=== Begin Enclosure ===

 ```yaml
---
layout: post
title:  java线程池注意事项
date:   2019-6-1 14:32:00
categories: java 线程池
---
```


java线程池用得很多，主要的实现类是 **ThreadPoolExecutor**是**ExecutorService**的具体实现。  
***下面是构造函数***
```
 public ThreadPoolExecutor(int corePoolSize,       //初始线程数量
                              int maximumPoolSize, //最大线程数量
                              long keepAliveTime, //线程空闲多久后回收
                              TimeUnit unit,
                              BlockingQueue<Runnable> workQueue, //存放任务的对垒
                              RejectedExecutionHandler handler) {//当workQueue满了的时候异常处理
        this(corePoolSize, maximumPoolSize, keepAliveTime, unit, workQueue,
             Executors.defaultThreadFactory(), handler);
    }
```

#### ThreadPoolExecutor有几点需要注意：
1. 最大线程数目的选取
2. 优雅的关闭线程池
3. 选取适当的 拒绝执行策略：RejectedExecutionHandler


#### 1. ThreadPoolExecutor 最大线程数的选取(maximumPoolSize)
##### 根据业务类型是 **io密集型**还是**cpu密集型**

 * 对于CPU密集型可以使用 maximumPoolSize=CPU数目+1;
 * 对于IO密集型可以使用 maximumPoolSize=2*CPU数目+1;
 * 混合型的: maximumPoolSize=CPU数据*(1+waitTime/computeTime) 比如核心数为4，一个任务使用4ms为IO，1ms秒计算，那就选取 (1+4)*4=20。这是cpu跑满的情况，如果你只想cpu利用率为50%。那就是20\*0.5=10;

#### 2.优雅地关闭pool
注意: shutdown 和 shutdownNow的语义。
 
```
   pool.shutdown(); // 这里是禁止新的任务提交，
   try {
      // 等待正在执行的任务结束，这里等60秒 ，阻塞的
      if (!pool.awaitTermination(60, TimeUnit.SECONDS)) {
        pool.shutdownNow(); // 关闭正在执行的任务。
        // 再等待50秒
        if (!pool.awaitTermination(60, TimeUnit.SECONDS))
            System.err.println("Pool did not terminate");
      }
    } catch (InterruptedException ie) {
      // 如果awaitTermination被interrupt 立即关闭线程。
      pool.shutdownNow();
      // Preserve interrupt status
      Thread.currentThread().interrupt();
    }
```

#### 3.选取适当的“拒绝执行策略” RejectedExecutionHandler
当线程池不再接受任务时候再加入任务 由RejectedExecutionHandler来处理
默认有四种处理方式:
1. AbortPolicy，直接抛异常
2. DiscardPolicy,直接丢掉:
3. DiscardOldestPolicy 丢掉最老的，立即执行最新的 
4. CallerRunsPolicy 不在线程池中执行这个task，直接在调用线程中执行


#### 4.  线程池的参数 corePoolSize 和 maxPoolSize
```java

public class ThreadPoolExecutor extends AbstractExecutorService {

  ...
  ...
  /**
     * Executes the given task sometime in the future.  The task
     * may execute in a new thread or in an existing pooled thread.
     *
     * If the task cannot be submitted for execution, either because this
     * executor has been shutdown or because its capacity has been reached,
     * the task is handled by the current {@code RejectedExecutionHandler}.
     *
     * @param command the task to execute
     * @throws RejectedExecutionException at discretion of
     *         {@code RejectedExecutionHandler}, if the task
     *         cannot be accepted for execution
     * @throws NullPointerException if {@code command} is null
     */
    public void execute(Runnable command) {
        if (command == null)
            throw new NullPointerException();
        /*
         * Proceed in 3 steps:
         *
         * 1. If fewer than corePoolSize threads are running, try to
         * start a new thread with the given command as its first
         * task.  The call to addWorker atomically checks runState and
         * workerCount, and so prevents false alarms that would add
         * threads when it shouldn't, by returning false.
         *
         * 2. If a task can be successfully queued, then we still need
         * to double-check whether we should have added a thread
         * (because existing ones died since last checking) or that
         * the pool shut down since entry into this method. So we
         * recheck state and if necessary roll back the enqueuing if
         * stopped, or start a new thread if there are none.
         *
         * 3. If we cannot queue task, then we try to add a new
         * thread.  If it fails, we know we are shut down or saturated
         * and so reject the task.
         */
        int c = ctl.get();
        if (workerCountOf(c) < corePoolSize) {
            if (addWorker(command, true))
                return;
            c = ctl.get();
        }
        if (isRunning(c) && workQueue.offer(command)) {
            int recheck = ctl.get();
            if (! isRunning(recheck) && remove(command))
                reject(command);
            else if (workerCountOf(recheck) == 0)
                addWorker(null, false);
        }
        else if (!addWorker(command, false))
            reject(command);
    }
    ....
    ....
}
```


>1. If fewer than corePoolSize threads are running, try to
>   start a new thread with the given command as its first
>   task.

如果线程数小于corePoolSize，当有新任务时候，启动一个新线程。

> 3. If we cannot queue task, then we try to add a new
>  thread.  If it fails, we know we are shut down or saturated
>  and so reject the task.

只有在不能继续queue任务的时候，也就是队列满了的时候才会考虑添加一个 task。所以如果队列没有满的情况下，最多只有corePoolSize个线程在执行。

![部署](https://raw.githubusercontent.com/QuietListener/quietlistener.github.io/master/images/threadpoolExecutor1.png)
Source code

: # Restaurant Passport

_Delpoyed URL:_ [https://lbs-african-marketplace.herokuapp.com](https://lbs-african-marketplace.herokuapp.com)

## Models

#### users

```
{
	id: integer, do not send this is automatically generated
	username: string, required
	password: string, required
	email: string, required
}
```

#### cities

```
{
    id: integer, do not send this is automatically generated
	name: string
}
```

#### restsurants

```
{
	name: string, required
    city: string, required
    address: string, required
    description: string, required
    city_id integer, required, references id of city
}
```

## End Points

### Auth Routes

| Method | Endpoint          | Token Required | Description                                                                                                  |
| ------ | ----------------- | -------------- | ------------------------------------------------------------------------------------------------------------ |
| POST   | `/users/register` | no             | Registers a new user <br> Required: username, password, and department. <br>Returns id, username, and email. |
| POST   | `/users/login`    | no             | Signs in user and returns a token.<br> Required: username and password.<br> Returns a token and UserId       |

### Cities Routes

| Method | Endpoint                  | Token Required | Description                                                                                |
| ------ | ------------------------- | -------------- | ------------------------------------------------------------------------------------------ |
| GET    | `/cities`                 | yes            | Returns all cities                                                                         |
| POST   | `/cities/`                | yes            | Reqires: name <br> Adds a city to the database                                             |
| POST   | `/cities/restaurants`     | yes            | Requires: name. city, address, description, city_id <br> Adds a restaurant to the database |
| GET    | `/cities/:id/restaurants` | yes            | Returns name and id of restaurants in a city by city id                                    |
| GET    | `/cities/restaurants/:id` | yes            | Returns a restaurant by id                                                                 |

=== End Enclosure ===

TRY IT: Whenever a line in the listing above includes the word "NullPointerException", return that line.

OUTPUT OF THE EXERCISE:
     * @throws NullPointerException if {@code command} is null
            throw new NullPointerException();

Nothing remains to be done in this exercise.